At the age of 10, I senselessly lost my best friend to gun violence. Even as an elementary school student, Reubin Elder represented something bigger to us. Reubin was a popular and straight-A student who tragically died in a random drive-by shooting in our Highland Park neighborhood.

So much of our conversations around gun violence centers around those who died from it. But what if those bullets hadn’t killed Reubin? If he had survived, would society have provided the support and services needed to get Reubin back on his feet?

I know the simple answer, because I’ve lived it firsthand — we wouldn’t. I have lost dozens more of my friends to gun violence. From an early age, because of the mentorship and support of my basketball coach, I was determined to get out and make something of myself.

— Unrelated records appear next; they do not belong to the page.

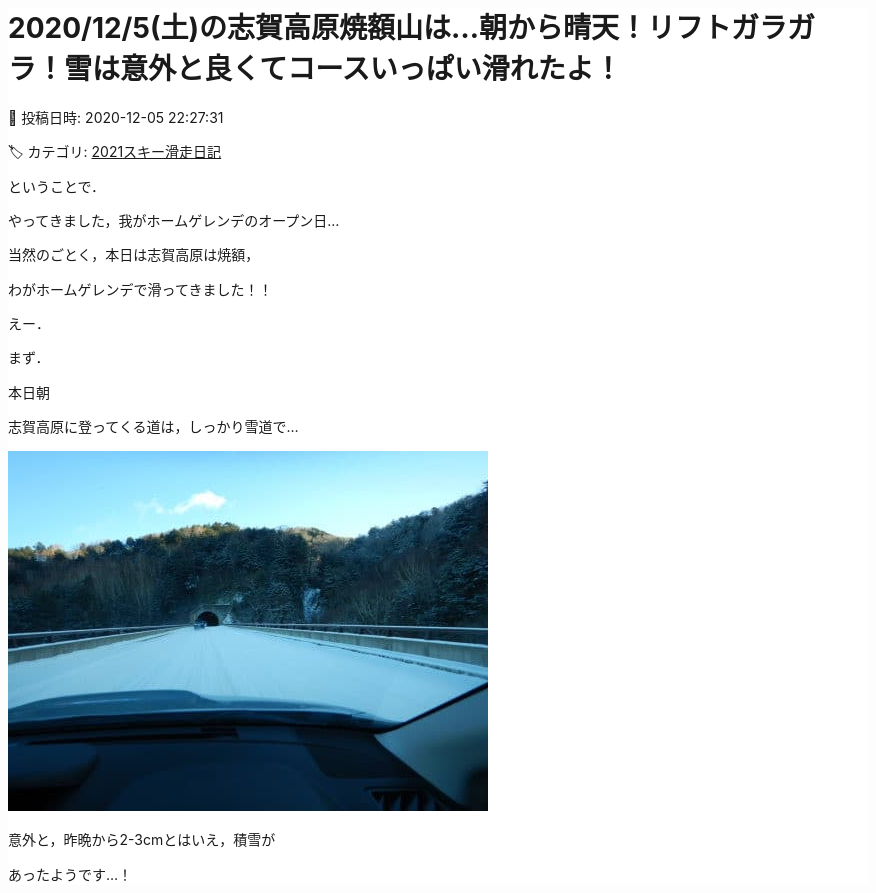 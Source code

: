 # 2020/12/5(土)の志賀高原焼額山は…朝から晴天！リフトガラガラ！雪は意外と良くてコースいっぱい滑れたよ！

📅 投稿日時: 2020-12-05 22:27:31

🏷️ カテゴリ: [2021スキー滑走日記](c2b0fc073d6357d3b786f6ca655147f7d.md)

ということで．


やってきました，我がホームゲレンデのオープン日…


当然のごとく，本日は志賀高原は焼額，


わがホームゲレンデで滑ってきました！！





えー．


まず．


本日朝


志賀高原に登ってくる道は，しっかり雪道で…




![0d20c706849bdade6a44c0eaf03ca8cd.jpg](images/0d20c706849bdade6a44c0eaf03ca8cd.jpg)




意外と，昨晩から2-3cmとはいえ，積雪が


あったようです…！
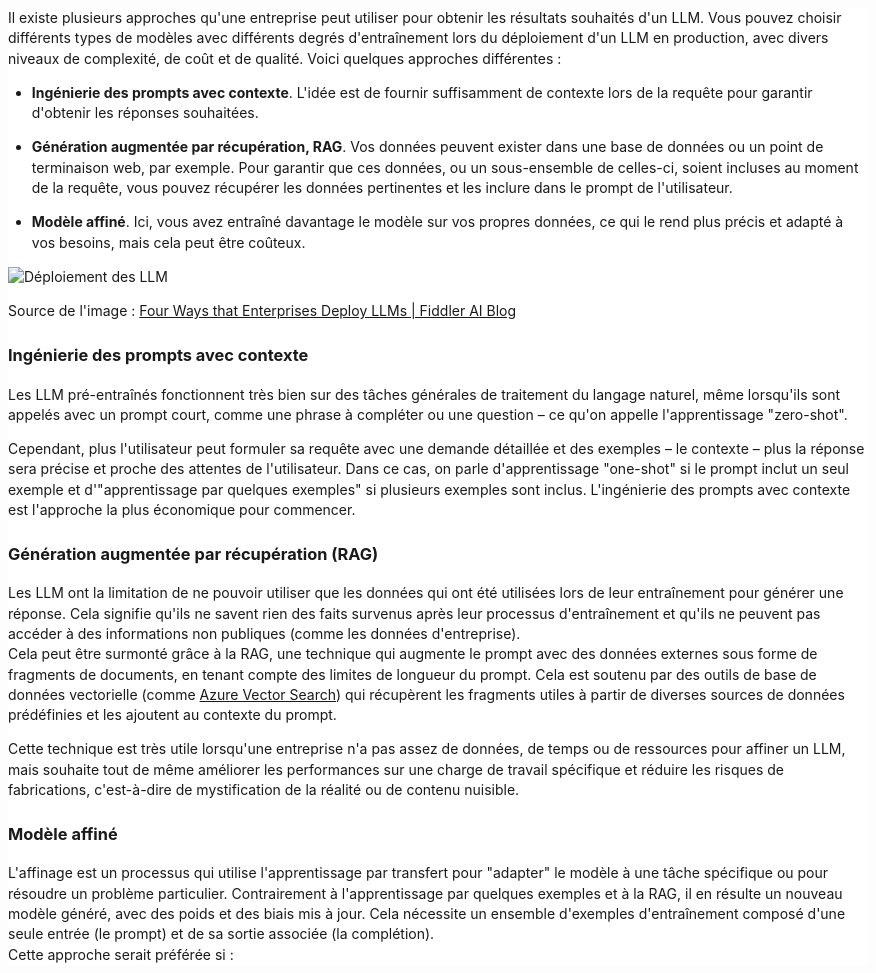 Il existe plusieurs approches qu'une entreprise peut utiliser pour obtenir les résultats souhaités d'un LLM. Vous pouvez choisir différents types de modèles avec différents degrés d'entraînement lors du déploiement d'un LLM en production, avec divers niveaux de complexité, de coût et de qualité. Voici quelques approches différentes :

- **Ingénierie des prompts avec contexte**. L'idée est de fournir suffisamment de contexte lors de la requête pour garantir d'obtenir les réponses souhaitées.

- **Génération augmentée par récupération, RAG**. Vos données peuvent exister dans une base de données ou un point de terminaison web, par exemple. Pour garantir que ces données, ou un sous-ensemble de celles-ci, soient incluses au moment de la requête, vous pouvez récupérer les données pertinentes et les inclure dans le prompt de l'utilisateur.

- **Modèle affiné**. Ici, vous avez entraîné davantage le modèle sur vos propres données, ce qui le rend plus précis et adapté à vos besoins, mais cela peut être coûteux.

![Déploiement des LLM](../../../translated_images/Deploy.18b2d27412ec8c02871386cbe91097c7f2190a8c6e2be88f66392b411609a48c.fr.png)

Source de l'image : [Four Ways that Enterprises Deploy LLMs | Fiddler AI Blog](https://www.fiddler.ai/blog/four-ways-that-enterprises-deploy-llms?WT.mc_id=academic-105485-koreyst)

### Ingénierie des prompts avec contexte

Les LLM pré-entraînés fonctionnent très bien sur des tâches générales de traitement du langage naturel, même lorsqu'ils sont appelés avec un prompt court, comme une phrase à compléter ou une question – ce qu'on appelle l'apprentissage "zero-shot".

Cependant, plus l'utilisateur peut formuler sa requête avec une demande détaillée et des exemples – le contexte – plus la réponse sera précise et proche des attentes de l'utilisateur. Dans ce cas, on parle d'apprentissage "one-shot" si le prompt inclut un seul exemple et d'"apprentissage par quelques exemples" si plusieurs exemples sont inclus. L'ingénierie des prompts avec contexte est l'approche la plus économique pour commencer.

### Génération augmentée par récupération (RAG)

Les LLM ont la limitation de ne pouvoir utiliser que les données qui ont été utilisées lors de leur entraînement pour générer une réponse. Cela signifie qu'ils ne savent rien des faits survenus après leur processus d'entraînement et qu'ils ne peuvent pas accéder à des informations non publiques (comme les données d'entreprise).  
Cela peut être surmonté grâce à la RAG, une technique qui augmente le prompt avec des données externes sous forme de fragments de documents, en tenant compte des limites de longueur du prompt. Cela est soutenu par des outils de base de données vectorielle (comme [Azure Vector Search](https://learn.microsoft.com/azure/search/vector-search-overview?WT.mc_id=academic-105485-koreyst)) qui récupèrent les fragments utiles à partir de diverses sources de données prédéfinies et les ajoutent au contexte du prompt.

Cette technique est très utile lorsqu'une entreprise n'a pas assez de données, de temps ou de ressources pour affiner un LLM, mais souhaite tout de même améliorer les performances sur une charge de travail spécifique et réduire les risques de fabrications, c'est-à-dire de mystification de la réalité ou de contenu nuisible.

### Modèle affiné

L'affinage est un processus qui utilise l'apprentissage par transfert pour "adapter" le modèle à une tâche spécifique ou pour résoudre un problème particulier. Contrairement à l'apprentissage par quelques exemples et à la RAG, il en résulte un nouveau modèle généré, avec des poids et des biais mis à jour. Cela nécessite un ensemble d'exemples d'entraînement composé d'une seule entrée (le prompt) et de sa sortie associée (la complétion).  
Cette approche serait préférée si :
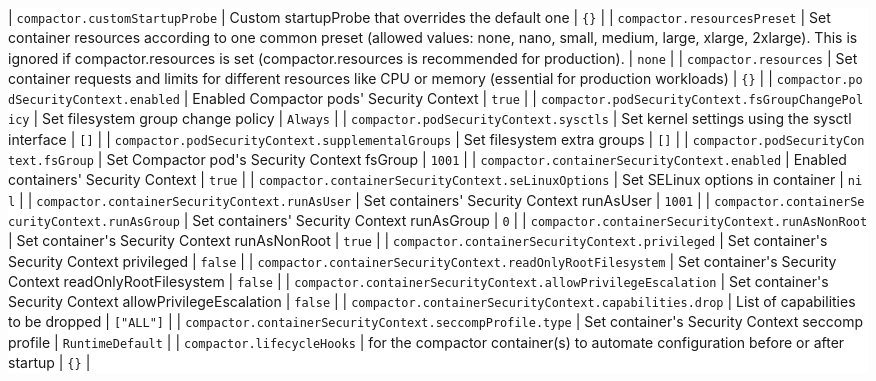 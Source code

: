 | `compactor.customStartupProbe`                                | Custom startupProbe that overrides the default one                                                                                                                                                                             | `{}`             |
| `compactor.resourcesPreset`                                   | Set container resources according to one common preset (allowed values: none, nano, small, medium, large, xlarge, 2xlarge). This is ignored if compactor.resources is set (compactor.resources is recommended for production). | `none`           |
| `compactor.resources`                                         | Set container requests and limits for different resources like CPU or memory (essential for production workloads)                                                                                                              | `{}`             |
| `compactor.podSecurityContext.enabled`                        | Enabled Compactor pods' Security Context                                                                                                                                                                                       | `true`           |
| `compactor.podSecurityContext.fsGroupChangePolicy`            | Set filesystem group change policy                                                                                                                                                                                             | `Always`         |
| `compactor.podSecurityContext.sysctls`                        | Set kernel settings using the sysctl interface                                                                                                                                                                                 | `[]`             |
| `compactor.podSecurityContext.supplementalGroups`             | Set filesystem extra groups                                                                                                                                                                                                    | `[]`             |
| `compactor.podSecurityContext.fsGroup`                        | Set Compactor pod's Security Context fsGroup                                                                                                                                                                                   | `1001`           |
| `compactor.containerSecurityContext.enabled`                  | Enabled containers' Security Context                                                                                                                                                                                           | `true`           |
| `compactor.containerSecurityContext.seLinuxOptions`           | Set SELinux options in container                                                                                                                                                                                               | `nil`            |
| `compactor.containerSecurityContext.runAsUser`                | Set containers' Security Context runAsUser                                                                                                                                                                                     | `1001`           |
| `compactor.containerSecurityContext.runAsGroup`               | Set containers' Security Context runAsGroup                                                                                                                                                                                    | `0`              |
| `compactor.containerSecurityContext.runAsNonRoot`             | Set container's Security Context runAsNonRoot                                                                                                                                                                                  | `true`           |
| `compactor.containerSecurityContext.privileged`               | Set container's Security Context privileged                                                                                                                                                                                    | `false`          |
| `compactor.containerSecurityContext.readOnlyRootFilesystem`   | Set container's Security Context readOnlyRootFilesystem                                                                                                                                                                        | `false`          |
| `compactor.containerSecurityContext.allowPrivilegeEscalation` | Set container's Security Context allowPrivilegeEscalation                                                                                                                                                                      | `false`          |
| `compactor.containerSecurityContext.capabilities.drop`        | List of capabilities to be dropped                                                                                                                                                                                             | `["ALL"]`        |
| `compactor.containerSecurityContext.seccompProfile.type`      | Set container's Security Context seccomp profile                                                                                                                                                                               | `RuntimeDefault` |
| `compactor.lifecycleHooks`                                    | for the compactor container(s) to automate configuration before or after startup                                                                                                                                               | `{}`             | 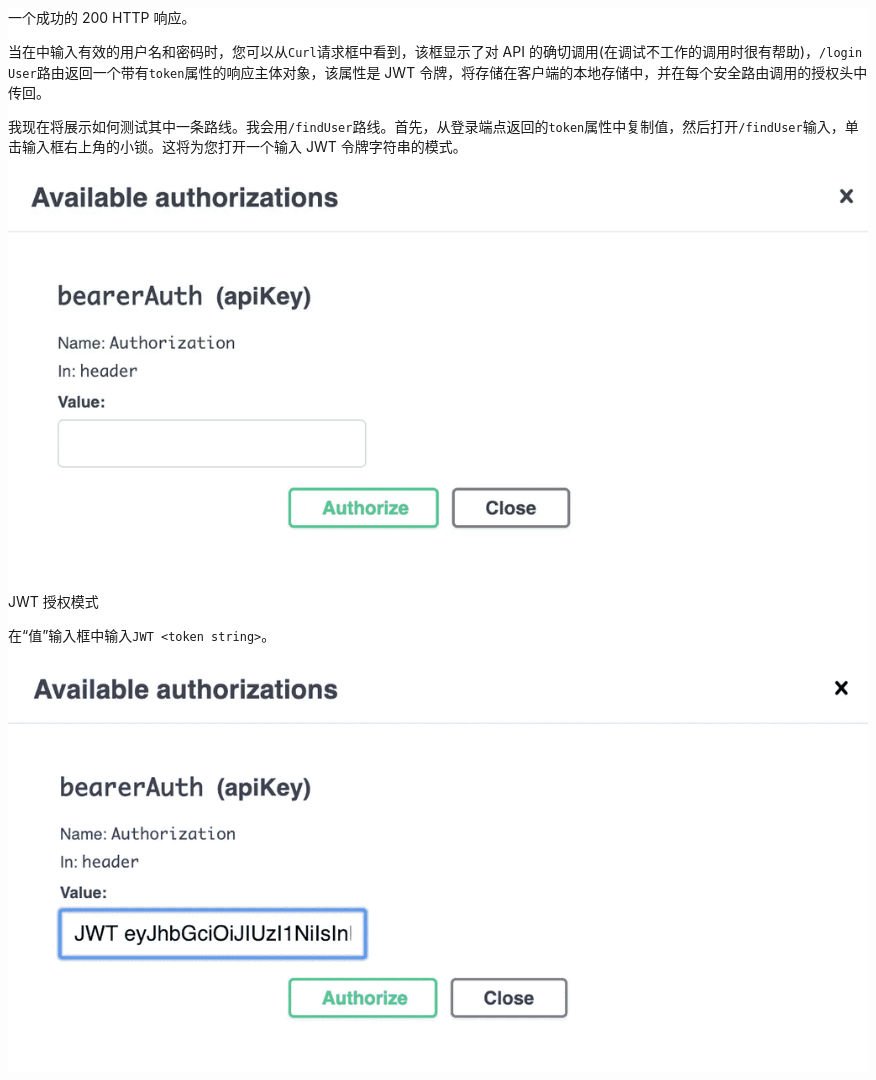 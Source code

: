 
一个成功的 200 HTTP 响应。

当在中输入有效的用户名和密码时，您可以从`Curl`请求框中看到，该框显示了对 API 的确切调用(在调试不工作的调用时很有帮助)，`/loginUser`路由返回一个带有`token`属性的响应主体对象，该属性是 JWT 令牌，将存储在客户端的本地存储中，并在每个安全路由调用的授权头中传回。

我现在将展示如何测试其中一条路线。我会用`/findUser`路线。首先，从登录端点返回的`token`属性中复制值，然后打开`/findUser`输入，单击输入框右上角的小锁。这将为您打开一个输入 JWT 令牌字符串的模式。

![](img/e0bed42742abdbb327d58a76f90707b5.png)

JWT 授权模式

在“值”输入框中输入`JWT <token string>`。

![](img/673d10e8b3ccc5a1d21f46061cf92f6f.png)
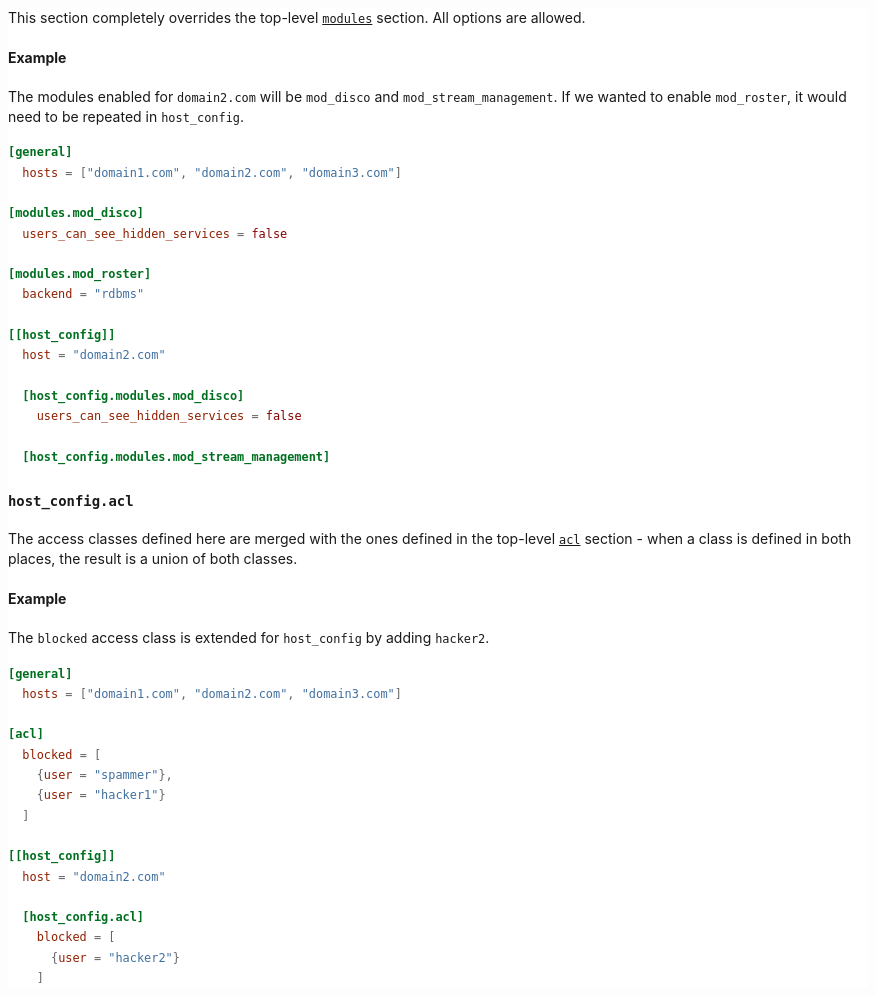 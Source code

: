 This section completely overrides the top-level [`modules`](../Modules) section. All options are allowed.

#### Example

The modules enabled for `domain2.com` will be `mod_disco` and `mod_stream_management`.
If we wanted to enable `mod_roster`, it would need to be repeated in `host_config`.

```toml
[general]
  hosts = ["domain1.com", "domain2.com", "domain3.com"]

[modules.mod_disco]
  users_can_see_hidden_services = false

[modules.mod_roster]
  backend = "rdbms"

[[host_config]]
  host = "domain2.com"

  [host_config.modules.mod_disco]
    users_can_see_hidden_services = false

  [host_config.modules.mod_stream_management]
```

### `host_config.acl`

The access classes defined here are merged with the ones defined in the top-level [`acl`](acl.md) section - when a class is defined in both places, the result is a union of both classes.

#### Example

The `blocked` access class is extended for `host_config` by adding `hacker2`.

```toml
[general]
  hosts = ["domain1.com", "domain2.com", "domain3.com"]

[acl]
  blocked = [
    {user = "spammer"},
    {user = "hacker1"}
  ]

[[host_config]]
  host = "domain2.com"

  [host_config.acl]
    blocked = [
      {user = "hacker2"}
    ]
```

After two years at Wayne County Community College, I attended Elms College in Massachusetts, where I was a star basketball player. I graduated with my degree and signed to play professionally in Europe. Then while living in Hartford, Connecticut, my life changed overnight. I was shot twice in an attempted robbery, ending my basketball career in an instant. After the shooting, I suffered from depression, paranoia, and flashbacks, and had no place to turn for therapy or emotional recovery. I was angry at my attacker and was prepared to testify against him in court, ensuring he would be in prison for 40 years.

But then something clicked for me. My brother was serving a life sentence, and I had seen firsthand what long-term prison sentences could do to a family. I didn’t want to put another human being through that, so I worked with the prosecutor to secure a shorter term and the man was sentenced for six to 10 years in prison.

Too many survivors of crime never receive the care and support they need, and as a result, they fall into the same cycle. The pain and anger caused by trauma can cause people to lash out, all too often perpetuating the cycle of violence that rips apart communities, like my own neighborhood in Highland Park. When I lost my best friend, there were no social workers around and I had never heard of therapy. Decades later, many victims still aren’t getting access to the services they need, and Michigan isn’t adequately investing in prevention.

Michigan wastes millions of dollars keeping people who could safely return to their families and communities behind bars. Research shows that simply keeping people in prison longer does not keep us safer. Investing in preventive programs to stop crime from happening in the first place, helping victims and their families heal after a crime has occurred, and helping people rebuild their lives is what will ultimately make our communities safer. The number one priority for victims is making sure that what happened to them never happens to anyone else. And the vast majority of crime survivors support shorter prison sentences and increased investment in prevention and rehabilitation including education, mental health treatment, drug treatment and job training.

The real answer to promote safety in our communities is cost-effective, evidence-based policies that focus on reducing recidivism and expanding access to rehabilitation and community programs. By reforming Michigan’s prison system, we can help survivors heal and make our communities safer.

Aswad Thomas, a native of Highland Park, is the national organizer for the Alliance for Safety and Justice.